Moreover, the incorporated aluminium also significantly affected the relative crystallinity of zirconia when it played a role in retarding the crystal phase transformation. As shown in Table 2, a gradual decrease of zirconia crystallinity appeared from no aluminium to Al/Zr = 50.0%, consistent with the decline of the intensity of the diffraction peaks in the XRD patterns. Significantly, an extremely low crystallinity of the catalyst with high aluminium content (Al/Zr = 50.0%) was observed. Here, to understand this effect caused by incorporated aluminium, 27Al MAS NMR technique was used to analyze the coordination state of aluminium in Al2.50-SZ, Al50.0-SZ catalysts and S/Al2O3. The recorded spectra are shown in Fig. 3. The sample labelled S/Al2O3 was obtained by impregnating Al(OH)3 with 2 M H2SO4 solution and then calcined at 650 °C for 3 h. Compared with S/Al2O3, the coordination state of aluminium in Al-incorporated catalysts had changed significantly, particularly only an intense resonance peak was observed at around 0.1 ppm on the spectra of Al2.50-SZ. As reported by W. M. Hua et al.,32 this Al resonance peak (0.1 ppm) is considered Al3+ species in octahedral coordination; therefore, the incorporated aluminium could be introduced into the lattice of the zirconia, forming isomorphs or solid solution with zirconia.32,33 It confirmed that the Zr–O–Al bonds could be formed during calcination, which would inevitably restrict the formation of Zr–O–Zr bonds. On the other hand, for Al50.0-SZ with high aluminium content, the aluminium exhibited other different coordination states in addition to octahedral coordination, which was similar to S/Al2O3. The peaks at 40 and 70 ppm correspond to the pentacoordinate and tetrahedral Al species in γ-Al2O3 crystal structure, respectively.34,35 Thus, an understanding might be that with the incorporation of excessive aluminium, some of the aluminium would exist on its own besides being present in the lattice of zirconia. These separate aluminium would act as a barrier between the Zr(OH)4 crystallites and form γ-Al2O3 under 650 °C calcination, thereby preventing Zr(OH)4 from crystallization and growth.36 As crystallinity of zirconia is also a factor indirectly affecting the activity of the catalyst,30 it could assume that not high aluminium content but the appropriate amount of aluminium incorporated might promote an enhancement in catalytic activity.

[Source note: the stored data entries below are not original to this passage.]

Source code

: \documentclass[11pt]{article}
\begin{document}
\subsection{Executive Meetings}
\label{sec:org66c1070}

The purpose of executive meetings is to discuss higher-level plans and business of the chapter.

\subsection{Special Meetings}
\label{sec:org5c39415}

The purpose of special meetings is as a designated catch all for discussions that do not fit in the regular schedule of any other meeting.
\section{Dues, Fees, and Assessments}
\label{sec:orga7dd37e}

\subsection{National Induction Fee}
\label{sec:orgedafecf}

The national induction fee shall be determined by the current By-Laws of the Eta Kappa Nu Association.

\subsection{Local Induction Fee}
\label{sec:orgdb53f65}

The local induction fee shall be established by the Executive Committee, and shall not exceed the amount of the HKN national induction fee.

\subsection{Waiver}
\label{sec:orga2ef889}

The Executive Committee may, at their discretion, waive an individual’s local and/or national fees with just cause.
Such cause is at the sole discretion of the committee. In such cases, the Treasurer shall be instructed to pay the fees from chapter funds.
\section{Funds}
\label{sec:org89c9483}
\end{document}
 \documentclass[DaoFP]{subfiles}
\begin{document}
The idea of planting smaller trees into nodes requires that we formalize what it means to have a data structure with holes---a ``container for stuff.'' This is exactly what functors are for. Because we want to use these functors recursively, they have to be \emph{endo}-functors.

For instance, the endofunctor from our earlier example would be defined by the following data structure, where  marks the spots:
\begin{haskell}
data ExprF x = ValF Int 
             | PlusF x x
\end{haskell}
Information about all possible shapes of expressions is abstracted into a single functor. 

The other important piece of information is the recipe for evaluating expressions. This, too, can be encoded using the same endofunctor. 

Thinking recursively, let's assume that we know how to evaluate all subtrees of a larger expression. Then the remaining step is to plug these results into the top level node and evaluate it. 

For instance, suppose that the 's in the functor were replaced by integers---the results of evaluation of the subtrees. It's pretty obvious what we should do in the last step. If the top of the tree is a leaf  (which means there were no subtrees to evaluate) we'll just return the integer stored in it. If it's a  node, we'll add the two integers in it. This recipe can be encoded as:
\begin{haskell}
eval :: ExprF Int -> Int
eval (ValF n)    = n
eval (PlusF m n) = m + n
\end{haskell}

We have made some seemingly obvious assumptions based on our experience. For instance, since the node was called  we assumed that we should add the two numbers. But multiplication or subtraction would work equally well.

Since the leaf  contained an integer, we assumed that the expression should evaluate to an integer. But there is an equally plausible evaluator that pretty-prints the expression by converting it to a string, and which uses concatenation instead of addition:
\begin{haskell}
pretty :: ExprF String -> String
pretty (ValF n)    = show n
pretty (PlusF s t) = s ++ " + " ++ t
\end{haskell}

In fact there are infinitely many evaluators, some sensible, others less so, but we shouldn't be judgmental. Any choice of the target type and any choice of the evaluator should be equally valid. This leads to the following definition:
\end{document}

image file: d1cy01443a-f3.tif
Fig. 3 27Al MAS NMR spectra of Al2.50-SZ and Al50.0-SZ catalyst. S/Al2O3 sample for comparison.

The N2 adsorption–desorption isotherms and BJH pore size distribution curves of prepared catalysts were displayed in Fig. 4a and b. Obviously, the isotherms of all catalysts could be classified as the type IV isotherm accompanied by the type H2 hysteresis loop, which is assigned to the typical characteristic of mesoporous material. The accumulation of nanocrystals led to the formation of intercrystalline voids, thereby the appearance of mesopores in the catalyst.36,37 Furthermore, the hysteresis loop was caused by capillary condensation in these mesopores.38Table 3 lists the physical properties, including the surface area, pore volume and pore diameter, of SZ and Alx-SZ with different aluminium content. It could be seen from data that in a certain range of aluminium incorporating, BET surface areas of samples increased with aluminium content. Especially Al2.50-SZ had a higher BET surface area of 130.0 m2 g−1 as compared to conventional SZ. However, Al12.5-SZ appeared a noticeable drop in BET surface area (107.7 m2 g−1). The BET surface of Al50.0-SZ was only 65.7 m2 g−1, indicating that aluminium incorporated negatively impacted the structure of catalysts when aluminium containing was at a high level.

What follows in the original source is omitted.